Hi everybody,
I was on the brink of celebrating the one-year anniversary of a patch I submitted being open, but today it was finally merged!
https://gerrit.wikimedia.org/r/77645
The old User::comparePasswords() and User::crypt() functions have been replaced with a new password hashing API. This means MediaWiki now natively supports Bcrypt and PBKDF2 as replacement password hashing algorithms. Furthermore, the system allows seamless transitioning, meaning users’ password hashes will be updated automatically the next time they log in.
This means that MD5 is almost out the door, which is a big win (a follow up patch, https://gerrit.wikimedia.org/r/149658, changes the default to PBKDF2, which would mean any wiki that upgrades to 1.24 would automatically switch away from MD5).
I’d like to thank Aaron Schulz, Chris Steipp, Krinkle, and many others who helped get this through.
-- Tyler Romeo 0x405D34A7C86B42DF
Thank you. Out of curiosity, why bcrypt and not scrypt? There is debate in the security community about which is better so my comment isn't intended as criticism. I'm just interested in the thinking behind this decision.
Thanks, Pine On Jul 28, 2014 1:35 PM, "Tyler Romeo" tylerromeo@gmail.com wrote:
Hi everybody,
I was on the brink of celebrating the one-year anniversary of a patch I submitted being open, but today it was finally merged!
https://gerrit.wikimedia.org/r/77645
The old User::comparePasswords() and User::crypt() functions have been replaced with a new password hashing API. This means MediaWiki now natively supports Bcrypt and PBKDF2 as replacement password hashing algorithms. Furthermore, the system allows seamless transitioning, meaning users’ password hashes will be updated automatically the next time they log in.
This means that MD5 is almost out the door, which is a big win (a follow up patch, https://gerrit.wikimedia.org/r/149658, changes the default to PBKDF2, which would mean any wiki that upgrades to 1.24 would automatically switch away from MD5).
I’d like to thank Aaron Schulz, Chris Steipp, Krinkle, and many others who helped get this through.

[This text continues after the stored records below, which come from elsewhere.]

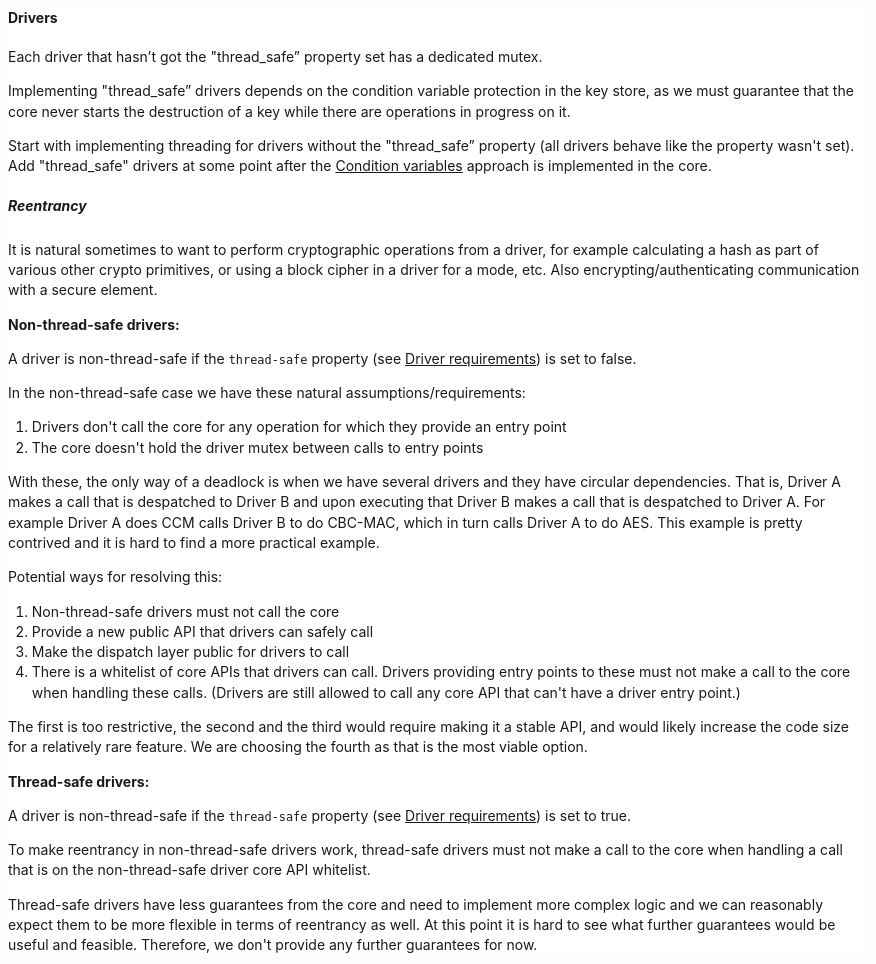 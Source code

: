 #### Drivers

Each driver that hasn’t got the "thread_safe” property set has a dedicated mutex.

Implementing "thread_safe” drivers depends on the condition variable protection in the key store, as we must guarantee that the core never starts the destruction of a key while there are operations in progress on it.

Start with implementing threading for drivers without the "thread_safe” property (all drivers behave like the property wasn't set). Add "thread_safe" drivers at some point after the [Condition variables](#condition-variables) approach is implemented in the core.

##### Reentrancy

It is natural sometimes to want to perform cryptographic operations from a driver, for example calculating a hash as part of various other crypto primitives, or using a block cipher in a driver for a mode, etc. Also encrypting/authenticating communication with a secure element.

**Non-thread-safe drivers:**

A driver is non-thread-safe if the `thread-safe` property (see [Driver requirements](#driver-requirements)) is set to false.

In the non-thread-safe case we have these natural assumptions/requirements:
1. Drivers don't call the core for any operation for which they provide an entry point
2. The core doesn't hold the driver mutex between calls to entry points

With these, the only way of a deadlock is when we have several drivers and they have circular dependencies. That is, Driver A makes a call that is despatched to Driver B and upon executing that Driver B makes a call that is despatched to Driver A. For example Driver A does CCM calls Driver B to do CBC-MAC, which in turn calls Driver A to do AES. This example is pretty contrived and it is hard to find a more practical example.

Potential ways for resolving this:
1. Non-thread-safe drivers must not call the core
2. Provide a new public API that drivers can safely call
3. Make the dispatch layer public for drivers to call
4. There is a whitelist of core APIs that drivers can call. Drivers providing entry points to these must not make a call to the core when handling these calls. (Drivers are still allowed to call any core API that can't have a driver entry point.)

The first is too restrictive, the second and the third would require making it a stable API, and would likely increase the code size for a relatively rare feature. We are choosing the fourth as that is the most viable option.

**Thread-safe drivers:**

A driver is non-thread-safe if the `thread-safe` property (see [Driver requirements](#driver-requirements)) is set to true.

To make reentrancy in non-thread-safe drivers work, thread-safe drivers must not make a call to the core when handling a call that is on the non-thread-safe driver core API whitelist.

Thread-safe drivers have less guarantees from the core and need to implement more complex logic and we can reasonably expect them to be more flexible in terms of reentrancy as well. At this point it is hard to see what further guarantees would be useful and feasible. Therefore, we don't provide any further guarantees for now.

-- Tyler Romeo 0x405D34A7C86B42DF _______________________________________________ Wikitech-l mailing list Wikitech-l@lists.wikimedia.org https://lists.wikimedia.org/mailman/listinfo/wikitech-l
On Mon, Jul 28, 2014 at 5:24 PM, Pine W wiki.pine@gmail.com wrote:
Thank you. Out of curiosity, why bcrypt and not scrypt? There is debate in the security community about which is better so my comment isn't intended as criticism. I'm just interested in the thinking behind this decision.
It is a matter of stability in PHP. Bcrypt has built-in support in PHP, as does PBKDF2, whereas scrypt requires an extension. It should be noted, however, that the patch that was merged implements an extensible password API, so it would be trivial to implement scrypt support if we wanted to.
*-- * *Tyler Romeo* Stevens Institute of Technology, Class of 2016 Major in Computer Science
----- Original Message -----
From: "Tyler Romeo" tylerromeo@gmail.com
It is a matter of stability in PHP. Bcrypt has built-in support in PHP, as does PBKDF2, whereas scrypt requires an extension. It should be noted, however, that the patch that was merged implements an extensible password API, so it would be trivial to implement scrypt support if we wanted to.
Yup: "figure out what general case your particular problem is a special case of, and then implement the general case".